--- Try it ---
Check each line of the records below for the string "emsp", then state how many lines contain it, with no other output.

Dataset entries
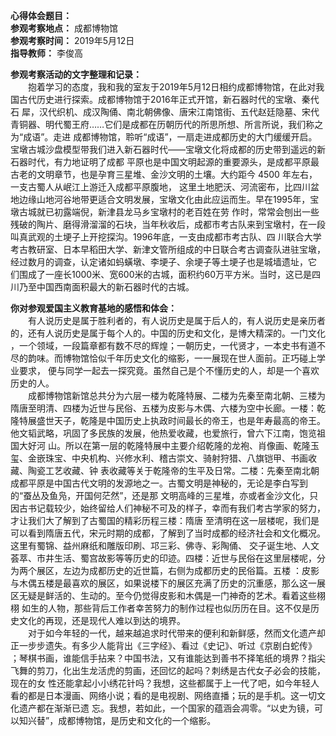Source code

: **心得体会题目：**  
**参观考察地点：** 成都博物馆  
**参观考察时间：** 2019年5月12日  
**指导教师：** 李俊高  

**参观考察活动的文字整理和记录：**  
&emsp;&emsp;抱着学习的态度，我和我的室友于2019年5月12日相约成都博物馆，在此对我国古代历史进行探索。成都博物馆于2016年正式开馆，新石器时代的宝墩、秦代石
犀，汉代织机、成汉陶俑、南北朝佛像、唐宋江南馆街、五代赵廷隐墓、宋代青铜器、明代蜀王府……它们是成都在历朝历代的所思所想、所言所说，我们称之为“成语”。走进
成都博物馆，聆听“成语”，一扇走进成都历史的大门缓缓开启。宝墩古城沙盘模型带我们进入新石器时代——宝墩文化将成都的历史带到遥远的新石器时代，有力地证明了成都
平原也是中国文明起源的重要源头，是成都平原最古老的文明章节，也是孕育三星堆、金沙文明的土壤。大约距今 4500 年左右，一支古蜀人从岷江上游迁入成都平原腹地，
这里土地肥沃、河流密布，比四川盆地边缘山地河谷地带更适合文明发展，宝墩文化由此应运而生。早在1995年，宝墩古城就已初露端倪，新津县龙马乡宝墩村的老百姓在劳
作时，常常会刨出一些残破的陶片、磨得滑溜溜的石块，当年秋收后，成都市考古队来到宝墩村，在一段叫真武观的土埂子上开挖探沟。1996年底，一支由成都市考古队、四
川联合大学考古教研室、日本早稻田大学、新津文管所组成的中日联合考古调查队进驻宝墩，经过数月的调查，认定诸如蚂蟥墩、李埂子、余埂子等土埂子也是城墙遗址，它
们围成了一座长1000米、宽600米的古城，面积约60万平方米。当时，这已是四川乃至中国西南面积最大的新石器时代的古城。

**你对参观爱国主义教育基地的感悟和体会：**  
&emsp;&emsp;有人说历史是属于胜利者的，有人说历史是属于后人的，有人说历史是亲历者的，还有人说历史是属于每个人的。中国的历史和文化，是博大精深的。一门文化
，一个领域，一段篇章都有数不尽的辉煌；一朝历史，一代贤才，一本史书有道不尽的韵味。而博物馆恰似千年历史文化的缩影，一一展现在世人面前。正巧碰上学业要求，
便与同学一起去一探究竟。虽然自己是个不懂历史的人，却是一个喜欢历史的人。  
&emsp;&emsp;成都博物馆新馆总共分为六层一楼为乾隆特展、二楼为先秦至南北朝、三楼为隋唐至明清、四楼为近世与民俗、五楼为皮影与木偶、六楼为空中长廊。一楼：乾
隆特展盛世天子，乾隆是中国历史上执政时间最长的帝王，也是年寿最高的帝王。他文韬武略，巩固了多民族的发展，他热爱收藏，也爱旅行，曾六下江南，饱览祖国大好河
山。所以在第一层的乾隆特展中主要介绍乾隆的龙袍、肖像画、乾隆玉玺、金嵌珠宝、中央机构、兴修水利、稽古崇文、骑射狩猎、八旗铠甲、书画收藏、陶瓷工艺收藏、钟
表收藏等关于乾隆帝的生平及日常。二楼：先秦至南北朝成都平原是中国古代文明的发源地之一。古蜀文明是神秘的，无论是李白写到的“蚕丛及鱼凫，开国何茫然”，还是那
文明高峰的三星堆，亦或者金沙文化，只因古书记载较少，始终留给人们神秘不可及的样子，幸而有我们考古学家的努力，才让我们大了解到了古蜀国的精彩历程三楼：隋唐
至清明在这一层楼呢，我们是可以看到隋唐五代，宋元时期的成都，了解到了当时成都的经济社会和文化概况。这里有蜀锦、益州麻纸和雕版印刷、邛三彩、佛寺、彩陶俑、
交子诞生地、人文荟萃、市井生活、蜀宫故影等等历史的印迹。四楼：近世与民俗在这里层楼呢，分为两个展区，左边为成都历史的近世篇，右侧为成都历史的民俗篇。五楼
：皮影与木偶五楼是最喜欢的展区，如果说楼下的展区充满了历史的沉重感，那么这一展区无疑是鲜活的、生动的。至今仍觉得皮影和木偶是一门神奇的艺术。看着这些栩栩
如生的人物，那些背后工作者幸苦努力的制作过程也似历历在目。这不仅是历史文化的再现，还是现代人难以到达的境界。  
&emsp;&emsp;对于如今年轻的一代，越来越追求时代带来的便利和新鲜感，然而文化遗产却正一步步遗失。有多少人能背出《三字经》、看过《史记》、听过《京剧白蛇传》
；琴棋书画，谁能信手拈来？中国书法，又有谁能达到善书不择笔纸的境界？指尖飞舞的剪刀，化出生龙活虎的剪画，还回忆的起吗？刺绣是古代女子必会的技能，现在的女
性还能拿起小小绣花针吗？我想，这些都属于上一代了吧，如今年轻人看的都是日本漫画、网络小说；看的是电视剧、网络直播；玩的是手机。这一切文化遗产都在渐渐已遗
忘。我想，若如此，一个国家的蕴涵会凋零。“以史为镜，可以知兴替”，成都博物馆，是历史和文化的一个缩影。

--- Exercise answer ---
4